Severely burned patients have been shown to be fundamentally different from traditional non-burned trauma populations15,16. Interestingly, AKI classification remains the same between both populations and based on the Kidney Disease and Improving Global Outcomes (KDIGO) criteria17. This similarity offers a unique opportunity to determine if ML models developed in one population (i.e., burn patients) could be translated to another (i.e., non-burned trauma patients) and how KDIGO performs against such ML techniques. Notably, the KDIGO criteria relies solely on UOP and creatinine measurements which has shown poor performance in burn patients, therefore combining ML with other biomarkers of AKI and cardiorenal syndrome may have clinical merit. To this end, the goal of this study was to determine if a burn-trained ML algorithm could be generalized to a non-burned population and evaluate the value of including novel renal injury biomarker combinations to enhance AKI prediction.

Methods

We developed, validated, and compared five ML algorithms for early recognition of AKI following Cross Industry Standard Process for Data Mining (CRISP-DM) guidelines for a combined population of burn and non-burned trauma surgery patients. Selected features were NGAL, creatinine, NT-proBNP, and UOP based on their significance and relevance in clinical practice. The study focused on ML prediction within the first 24 hours due to burn- and/or trauma injury-related shock being common mechanisms causing AKI. These algorithms were first trained and validated on a retrospective burn AKI dataset. We then determined the generalizability of these ML algorithms in a second dataset containing a mix of burned and non-burned trauma surgery patients. The study was approved by the University of California, Davis Institutional Review Board (Study Cohort A: Protocol# 214836, and Study Cohort B: Protocol#1085450). All methods were performed in accordance with the relevant guidelines and regulations. Informed consent was obtained for all subjects.

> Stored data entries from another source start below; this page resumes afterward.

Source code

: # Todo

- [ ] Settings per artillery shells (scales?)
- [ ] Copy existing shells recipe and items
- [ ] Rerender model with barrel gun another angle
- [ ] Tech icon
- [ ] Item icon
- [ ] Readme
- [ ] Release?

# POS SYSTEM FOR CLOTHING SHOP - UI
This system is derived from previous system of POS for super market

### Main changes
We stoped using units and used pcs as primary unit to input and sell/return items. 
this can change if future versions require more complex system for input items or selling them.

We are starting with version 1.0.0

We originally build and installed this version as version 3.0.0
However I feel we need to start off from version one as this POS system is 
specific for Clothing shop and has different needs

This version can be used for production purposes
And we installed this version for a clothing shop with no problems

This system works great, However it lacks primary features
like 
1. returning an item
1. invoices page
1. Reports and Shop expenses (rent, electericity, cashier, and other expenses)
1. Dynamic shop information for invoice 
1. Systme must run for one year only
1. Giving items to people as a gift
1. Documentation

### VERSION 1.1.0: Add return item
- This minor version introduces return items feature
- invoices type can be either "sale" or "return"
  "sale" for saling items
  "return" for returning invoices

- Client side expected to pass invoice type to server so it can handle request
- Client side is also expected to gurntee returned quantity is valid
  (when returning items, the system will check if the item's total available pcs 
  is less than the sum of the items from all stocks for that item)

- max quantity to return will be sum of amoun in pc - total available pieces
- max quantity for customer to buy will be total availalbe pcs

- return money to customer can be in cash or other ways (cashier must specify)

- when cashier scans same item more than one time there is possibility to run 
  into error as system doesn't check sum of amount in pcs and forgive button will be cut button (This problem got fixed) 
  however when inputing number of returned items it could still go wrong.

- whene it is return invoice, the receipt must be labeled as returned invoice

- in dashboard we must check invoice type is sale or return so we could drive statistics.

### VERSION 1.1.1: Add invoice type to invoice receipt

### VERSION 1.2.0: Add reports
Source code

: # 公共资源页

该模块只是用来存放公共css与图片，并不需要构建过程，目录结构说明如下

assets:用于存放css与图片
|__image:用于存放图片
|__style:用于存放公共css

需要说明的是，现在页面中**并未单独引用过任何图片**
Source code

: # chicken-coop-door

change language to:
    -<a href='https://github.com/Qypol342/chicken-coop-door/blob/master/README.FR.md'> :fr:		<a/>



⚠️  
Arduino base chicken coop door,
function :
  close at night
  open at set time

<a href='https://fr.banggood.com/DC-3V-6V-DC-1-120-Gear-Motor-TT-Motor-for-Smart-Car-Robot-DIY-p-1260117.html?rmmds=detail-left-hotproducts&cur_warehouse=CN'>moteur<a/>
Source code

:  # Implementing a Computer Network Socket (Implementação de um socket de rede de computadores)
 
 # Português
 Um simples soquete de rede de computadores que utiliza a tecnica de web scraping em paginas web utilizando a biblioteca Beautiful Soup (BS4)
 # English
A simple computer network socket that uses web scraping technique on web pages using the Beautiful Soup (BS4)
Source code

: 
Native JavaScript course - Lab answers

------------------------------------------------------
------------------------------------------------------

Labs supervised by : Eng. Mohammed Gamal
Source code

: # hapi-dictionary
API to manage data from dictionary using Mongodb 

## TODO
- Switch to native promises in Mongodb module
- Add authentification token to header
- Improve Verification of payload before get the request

Retrospective burn study population (Cohort A)

The retrospective quality database consisted of 50 adult (age ≥18 years) patients with ≥20% total body surface area (TBSA) burns at risk for AKI reported previously14. This database was derived from a hospital clinical laboratory project to validate a commercially available plasma neutrophil gelatinase associated lipocalin (NGAL) enzyme linked immunosorbent assay (Bioporto, Inc, Denmark). NGAL testing was performed on residual plasma chemistry samples collected at the time of burn intensive care unit admission. Briefly, NGAL is a novel AKI biomarker and is released by neutrophils during inflammation and renally cleared6,7. During AKI, decreases in glomerular filtration rate (GFR) increases plasma concentrations of NGAL. Unique to NGAL, renal tubular cells also produce the biomarker during AKI—increasing both plasma and urine concentrations of NGAL.

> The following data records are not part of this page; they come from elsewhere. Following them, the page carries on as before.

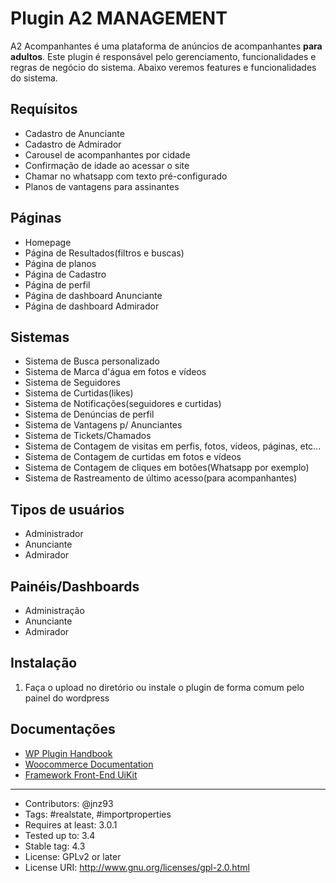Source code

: # Plugin A2 MANAGEMENT
A2 Acompanhantes é uma plataforma de anúncios de acompanhantes __para adultos__. Este plugin é responsável pelo gerenciamento, funcionalidades e regras de negócio do sistema. 
Abaixo veremos features e funcionalidades do sistema.

## Requísitos
* Cadastro de Anunciante
* Cadastro de Admirador
* Carousel de acompanhantes por cidade
* Confirmação de idade ao acessar o site
* Chamar no whatsapp com texto pré-configurado
* Planos de vantagens para assinantes

## Páginas
* Homepage
* Página de Resultados(filtros e buscas)
* Página de planos
* Página de Cadastro
* Página de perfil
* Página de dashboard Anunciante
* Página de dashboard Admirador

## Sistemas
* Sistema de Busca personalizado
* Sistema de Marca d'água em fotos e vídeos
* Sistema de Seguidores
* Sistema de Curtidas(likes)
* Sistema de Notificações(seguidores e curtidas)
* Sistema de Denúncias de perfil
* Sistema de Vantagens p/ Anunciantes
* Sistema de Tickets/Chamados
* Sistema de Contagem de visitas em perfis, fotos, vídeos, páginas, etc...
* Sistema de Contagem de curtidas em fotos e vídeos
* Sistema de Contagem de cliques em botões(Whatsapp por exemplo)
* Sistema de Rastreamento de último acesso(para acompanhantes)

## Tipos de usuários
* Administrador
* Anunciante
* Admirador

## Painéis/Dashboards
* Administração
* Anunciante
* Admirador

## Instalação
1) Faça o upload no diretório ou instale o plugin de forma comum pelo painel do wordpress

## Documentações
* [WP Plugin Handbook](https://developer.wordpress.org/plugins/)
* [Woocommerce Documentation](https://woocommerce.com/documentation/)
* [Framework Front-End UiKit](https://getuikit.com/docs/introduction)

-----------

* Contributors: @jnz93
* Tags: #realstate, #importproperties
* Requires at least: 3.0.1
* Tested up to: 3.4
* Stable tag: 4.3
* License: GPLv2 or later
* License URI: http://www.gnu.org/licenses/gpl-2.0.html
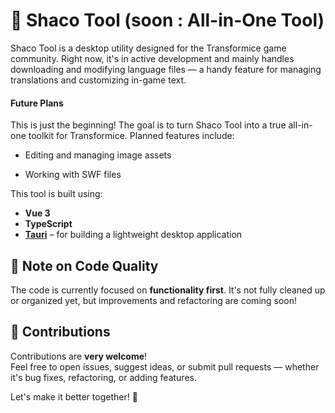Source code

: # 🧩 Shaco Tool (soon : All-in-One Tool)

Shaco Tool is a desktop utility designed for the Transformice game community.
Right now, it's in active development and mainly handles downloading and modifying language files — a handy feature for managing translations and customizing in-game text.

#### Future Plans

This is just the beginning! The goal is to turn Shaco Tool into a true all-in-one toolkit for Transformice. Planned features include:

- Editing and managing image assets

- Working with SWF files

This tool is built using:

- **Vue 3**
- **TypeScript**
- **[Tauri](https://tauri.app/)** – for building a lightweight desktop application

## 🚧 Note on Code Quality

The code is currently focused on **functionality first**. It's not fully cleaned up or organized yet, but improvements and refactoring are coming soon!

## 🤝 Contributions

Contributions are **very welcome**!  
Feel free to open issues, suggest ideas, or submit pull requests — whether it's bug fixes, refactoring, or adding features.

Let's make it better together! 🙌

In addition to NGAL, we included natriuretic peptide testing given AKI can lead to acute heart dysfunction and manifesting as cardiorenal syndrome6,7,18. Specifically, N-terminal pro B-type natriuretic peptide (NT-proBNP) was also measured (Roche Diagnostics, Indianapolis, IN) using the same plasma samples. Paired to the NGAL and NT-proBNP results, we also recorded UOP, plasma creatinine results, and vital signs from the electronic medical record (EMR). Chart review was used to determine which patients experienced AKI during the first one-week of burn intensive care unit admission based on KDIGO criteria.

Prospective burn and trauma population (Cohort B)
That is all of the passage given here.